**Given entries**
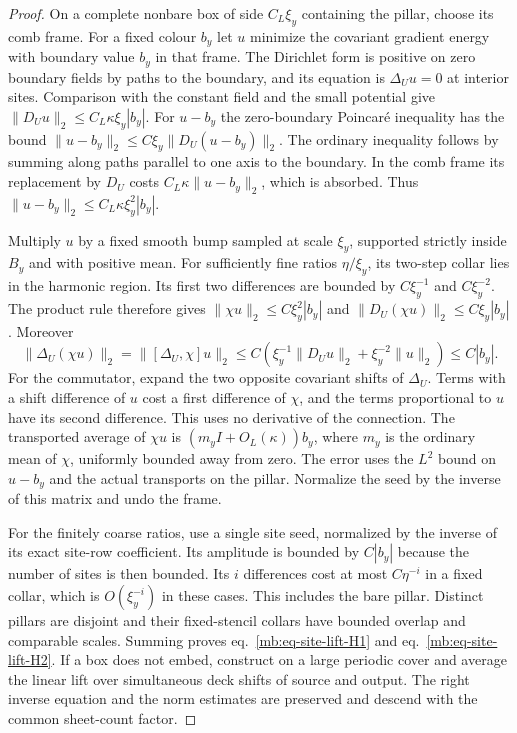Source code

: \documentclass[11pt,letterpaper,reqno]{amsart}
\numberwithin{equation}{section}
\renewcommand{\eqref}[1]{\textup{eq.~\ref{#1}}}
\theoremstyle{definition}
\theoremstyle{remark}
\begin{document}
\begin{proof}
On a complete nonbare box of side \(C_L\xi_y\) containing
the pillar, choose its comb frame. For a fixed colour \(b_y\)
let \(u\) minimize the covariant gradient energy with boundary
value \(b_y\) in that frame. The Dirichlet form is positive
on zero boundary fields by paths to the boundary, and its
equation is \(\Delta_Uu=0\) at interior sites. Comparison
with the constant field and the small potential give
\(\|D_Uu\|_2\le C_L\kappa\xi_y|b_y|\). For \(u-b_y\) the
zero-boundary Poincar\'e inequality has the bound
\(\|u-b_y\|_2\le C\xi_y\|D_U(u-b_y)\|_2\). The ordinary
inequality follows by summing along paths parallel to one
axis to the boundary. In the comb frame its replacement by
\(D_U\) costs \(C_L\kappa\|u-b_y\|_2\), which is absorbed.
Thus \(\|u-b_y\|_2\le C_L\kappa\xi_y^2|b_y|\).

Multiply \(u\) by a fixed smooth bump sampled at scale \(\xi_y\),
supported strictly inside \(B_y\) and with positive mean.
For sufficiently fine ratios \(\eta/\xi_y\), its two-step collar
lies in the harmonic region. Its first two differences are
bounded by \(C\xi_y^{-1}\) and \(C\xi_y^{-2}\). The product rule
therefore gives \(\|\chi u\|_2\le C\xi_y^2|b_y|\) and
\(\|D_U(\chi u)\|_2\le C\xi_y|b_y|\). Moreover
\[
 \|\Delta_U(\chi u)\|_2
       =\|[\Delta_U,\chi]u\|_2
       \le C(\xi_y^{-1}\|D_Uu\|_2+\xi_y^{-2}\|u\|_2)
       \le C|b_y|.
\]
For the commutator, expand the two opposite covariant shifts
of \(\Delta_U\). Terms with a shift difference of \(u\) cost
a first difference of \(\chi\), and the terms proportional to
\(u\) have its second difference. This uses no derivative of
the connection. The transported average of \(\chi u\) is
\((m_y I+O_L(\kappa))b_y\), where \(m_y\) is the ordinary
mean of \(\chi\), uniformly bounded away from zero. The error
uses the \(L^2\) bound on \(u-b_y\) and the actual transports
on the pillar. Normalize the seed by the inverse of this
matrix and undo the frame.

For the finitely coarse ratios, use a single site seed,
normalized by the inverse of its exact site-row coefficient.
Its amplitude is bounded by \(C|b_y|\) because the number of
sites is then bounded. Its \(i\) differences cost at most
\(C\eta^{-i}\) in a fixed collar, which is \(O(\xi_y^{-i})\)
in these cases. This includes the bare pillar. Distinct
pillars are disjoint and their fixed-stencil collars have
bounded overlap and comparable scales. Summing proves
\eqref{mb:eq-site-lift-H1} and \eqref{mb:eq-site-lift-H2}.
If a box does not embed, construct on a large periodic cover
and average the linear lift over simultaneous deck shifts
of source and output. The right inverse equation and the
norm estimates are preserved and descend with the common
sheet-count factor.
\end{proof}
\end{document}
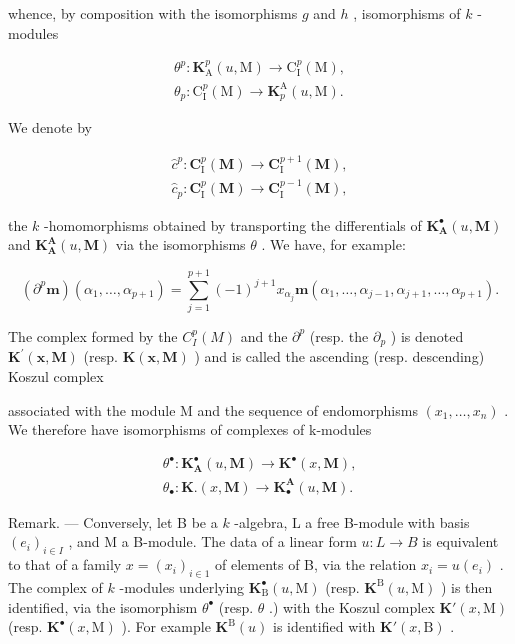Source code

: whence, by composition with the isomorphisms \(g\) and \(h\) , isomorphisms of \(k\) -modules

\[
\begin{array}{l} \theta^ {p}: \mathbf {K} _ {\mathrm{A}} ^ {p} (u, \mathrm{M}) \to \mathrm{C} _ {\mathrm{I}} ^ {p} (\mathrm{M}), \\ \theta_ {p}: \mathrm{C} _ {\mathrm{I}} ^ {p} (\mathrm{M}) \to \mathbf {K} _ {p} ^ {\mathrm{A}} (u, \mathrm{M}). \end{array}
\]

We denote by

\[
\begin{array}{l} \hat {c} ^ {p}: \mathbf {C} _ {\mathrm{I}} ^ {p} (\mathbf {M}) \to \mathbf {C} _ {\mathrm{I}} ^ {p + 1} (\mathbf {M}), \\ \hat {c} _ {p}: \mathbf {C} _ {\mathrm{I}} ^ {p} (\mathbf {M}) \to \mathbf {C} _ {\mathrm{I}} ^ {p - 1} (\mathbf {M}), \end{array}
\]

the \(k\) -homomorphisms obtained by transporting the differentials of \(\mathbf{K}_{\mathbf{A}}^{\bullet}(u, \mathbf{M})\) and \(\mathbf{K}_{\mathbf{A}}^{\mathbf{A}}(u, \mathbf{M})\) via the isomorphisms \(\theta\) . We have, for example:

\[
\left(\partial^ {p} \boldsymbol {m}\right) \left(\alpha_ {1}, \dots , \alpha_ {p + 1}\right) = \sum_ {j = 1} ^ {p + 1} (- 1) ^ {j + 1} x _ {\alpha_ {j}} \boldsymbol {m} \left(\alpha_ {1}, \dots , \alpha_ {j - 1}, \alpha_ {j + 1}, \dots , \alpha_ {p + 1}\right).\tag{12}
\]

The complex formed by the \(C_{I}^{p}(M)\) and the \(\partial^{p}\) (resp. the \(\partial_{p}\) ) is denoted \(\mathbf{K}^{\prime}(\mathbf{x},\mathbf{M})\) (resp. \(\mathbf{K}(\mathbf{x},\mathbf{M})\) ) and is called the ascending (resp. descending) Koszul complex

associated with the module M and the sequence of endomorphisms \((x_{1}, \ldots, x_{n})\) . We therefore have isomorphisms of complexes of k-modules

\[
\begin{array}{l} \theta^ {\bullet}: \mathbf {K} _ {\mathbf {A}} ^ {\bullet} (u, \mathbf {M}) \to \mathbf {K} ^ {\bullet} (x, \mathbf {M}), \\ \theta_ {\bullet}: \mathbf {K}. (x, \mathbf {M}) \to \mathbf {K} _ {\bullet} ^ {\mathbf {A}} (u, \mathbf {M}). \end{array}
\]

Remark. --- Conversely, let B be a \(k\) -algebra, L a free B-module with basis \((e_i)_{i \in I}\) , and M a B-module. The data of a linear form \(u: L \to B\) is equivalent to that of a family \(x = (x_i)_{i \in 1}\) of elements of B, via the relation \(x_i = u(e_i)\) . The complex of \(k\) -modules underlying \(\mathbf{K}_{\mathrm{B}}^{\bullet}(u, \mathrm{M})\) (resp. \(\mathbf{K}^{\mathrm{B}}(u, \mathrm{M})\) ) is then identified, via the isomorphism \(\theta^{\bullet}\) (resp. \(\theta\) .) with the Koszul complex \(\mathbf{K}'(x, \mathrm{M})\) (resp. \(\mathbf{K}^{\bullet}(x, \mathrm{M})\) ). For example \(\mathbf{K}^{\mathrm{B}}(u)\) is identified with \(\mathbf{K}'(x, \mathrm{B})\) .


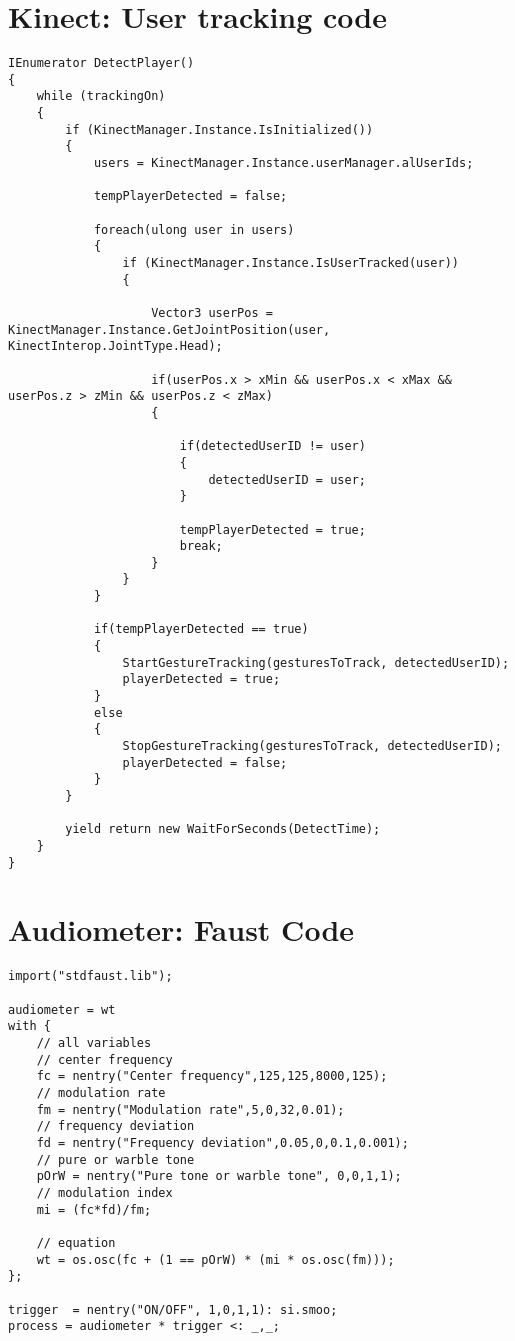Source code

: \onecolumn
\begin{appendices}
\section{Kinect: User tracking code} \label{appendix: UserTrackingCode}
\begin{lstlisting}[linewidth=\columnwidth,breaklines=true]
IEnumerator DetectPlayer()
{
    while (trackingOn)
    {
        if (KinectManager.Instance.IsInitialized())
        {
            users = KinectManager.Instance.userManager.alUserIds;

            tempPlayerDetected = false; 

            foreach(ulong user in users)
            {
                if (KinectManager.Instance.IsUserTracked(user))
                {

                    Vector3 userPos = KinectManager.Instance.GetJointPosition(user, KinectInterop.JointType.Head);

                    if(userPos.x > xMin && userPos.x < xMax && userPos.z > zMin && userPos.z < zMax)
                    {

                        if(detectedUserID != user)
                        {
                            detectedUserID = user;
                        }

                        tempPlayerDetected = true;
                        break;
                    }
                }
            }

            if(tempPlayerDetected == true)
            {
                StartGestureTracking(gesturesToTrack, detectedUserID);
                playerDetected = true;
            }
            else
            {
                StopGestureTracking(gesturesToTrack, detectedUserID);
                playerDetected = false;
            }
        }

        yield return new WaitForSeconds(DetectTime);
    }
}
\end{lstlisting}

\newpage
\section{Audiometer: Faust Code} \label{appendix:faustCode}
\begin{lstlisting}[linewidth=\columnwidth,breaklines=true]
import("stdfaust.lib");

audiometer = wt
with {
    // all variables
    // center frequency
    fc = nentry("Center frequency",125,125,8000,125);
    // modulation rate
    fm = nentry("Modulation rate",5,0,32,0.01); 
    // frequency deviation
    fd = nentry("Frequency deviation",0.05,0,0.1,0.001);
    // pure or warble tone
    pOrW = nentry("Pure tone or warble tone", 0,0,1,1); 
    // modulation index
    mi = (fc*fd)/fm; 
    
    // equation
    wt = os.osc(fc + (1 == pOrW) * (mi * os.osc(fm)));
};

trigger  = nentry("ON/OFF", 1,0,1,1): si.smoo;
process = audiometer * trigger <: _,_;
\end{lstlisting}
\end{appendices}
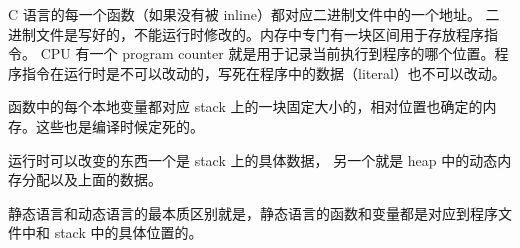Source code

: 
C 语言的每一个函数（如果没有被 inline）都对应二进制文件中的一个地址。 二进制文件是写好的，不能运行时修改的。内存中专门有一块区间用于存放程序指令。 CPU 有一个 program counter 就是用于记录当前执行到程序的哪个位置。程序指令在运行时是不可以改动的，写死在程序中的数据（literal）也不可以改动。

函数中的每个本地变量都对应 stack 上的一块固定大小的，相对位置也确定的内存。这些也是编译时候定死的。

运行时可以改变的东西一个是 stack 上的具体数据， 另一个就是 heap 中的动态内存分配以及上面的数据。

静态语言和动态语言的最本质区别就是，静态语言的函数和变量都是对应到程序文件中和 stack 中的具体位置的。


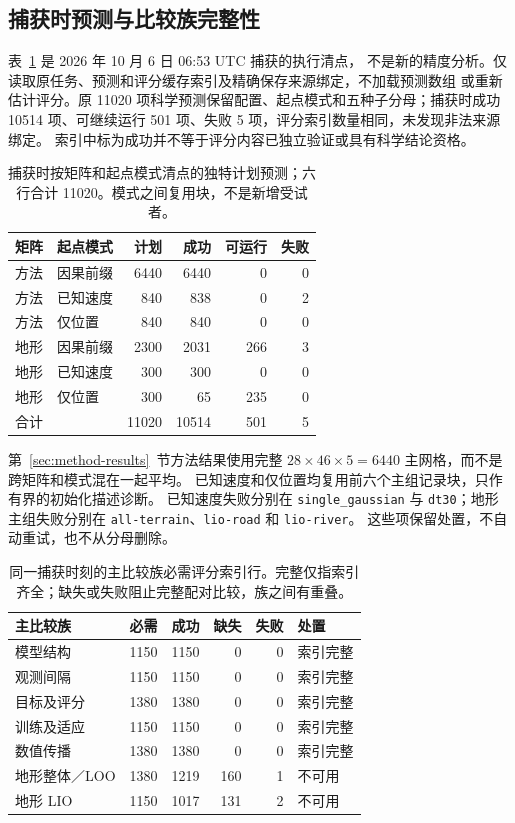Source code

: \documentclass[UTF8,11pt]{ctexart}
\begin{document}
\subsection{捕获时预测与比较族完整性}
\label{sec:execution-coverage}
表~\ref{tab:execution-coverage} 是 2026 年 10 月 6 日 06:53 UTC 捕获的执行清点，
不是新的精度分析。仅读取原任务、预测和评分缓存索引及精确保存来源绑定，不加载预测数组
或重新估计评分。原 11020 项科学预测保留配置、起点模式和五种子分母；捕获时成功
10514 项、可继续运行 501 项、失败 5 项，评分索引数量相同，未发现非法来源绑定。
索引中标为成功并不等于评分内容已独立验证或具有科学结论资格。

\begin{table}[htbp]
\centering\small
\caption{捕获时按矩阵和起点模式清点的独特计划预测；六行合计 11020。模式之间复用块，不是新增受试者。}
\label{tab:execution-coverage}
\begin{tabular}{@{}llrrrr@{}}
\toprule
矩阵 & 起点模式 & 计划 & 成功 & 可运行 & 失败\\
\midrule
方法 & 因果前缀 & 6440 & 6440 & 0 & 0\\
方法 & 已知速度 & 840 & 838 & 0 & 2\\
方法 & 仅位置 & 840 & 840 & 0 & 0\\
地形 & 因果前缀 & 2300 & 2031 & 266 & 3\\
地形 & 已知速度 & 300 & 300 & 0 & 0\\
地形 & 仅位置 & 300 & 65 & 235 & 0\\
\midrule
合计 & & 11020 & 10514 & 501 & 5\\
\bottomrule
\end{tabular}
\end{table}

第~\ref{sec:method-results}~节方法结果使用完整 $28\times46\times5=6440$ 主网格，而不是跨矩阵和模式混在一起平均。
已知速度和仅位置均复用前六个主组记录块，只作有界的初始化描述诊断。
已知速度失败分别在 \texttt{single\_gaussian} 与 \texttt{dt30}；地形主组失败分别在
\texttt{all-terrain}、\texttt{lio-road} 和 \texttt{lio-river}。
这些项保留处置，不自动重试，也不从分母删除。

\begin{table}[htbp]
\centering\small
\caption{同一捕获时刻的主比较族必需评分索引行。完整仅指索引齐全；缺失或失败阻止完整配对比较，族之间有重叠。}
\label{tab:family-coverage}
\begin{tabular}{@{}lrrrrl@{}}
\toprule
主比较族 & 必需 & 成功 & 缺失 & 失败 & 处置\\
\midrule
模型结构 & 1150 & 1150 & 0 & 0 & 索引完整\\
观测间隔 & 1150 & 1150 & 0 & 0 & 索引完整\\
目标及评分 & 1380 & 1380 & 0 & 0 & 索引完整\\
训练及适应 & 1150 & 1150 & 0 & 0 & 索引完整\\
数值传播 & 1380 & 1380 & 0 & 0 & 索引完整\\
地形整体／LOO & 1380 & 1219 & 160 & 1 & 不可用\\
地形 LIO & 1150 & 1017 & 131 & 2 & 不可用\\
\bottomrule
\end{tabular}
\end{table}
\end{document}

**Exercise prompt**
Report each line of the data that includes the string "frame".

**Solution**
the pillar, choose its comb frame. For a fixed colour \(b_y\)
value \(b_y\) in that frame. The Dirichlet form is positive
axis to the boundary. In the comb frame its replacement by
matrix and undo the frame.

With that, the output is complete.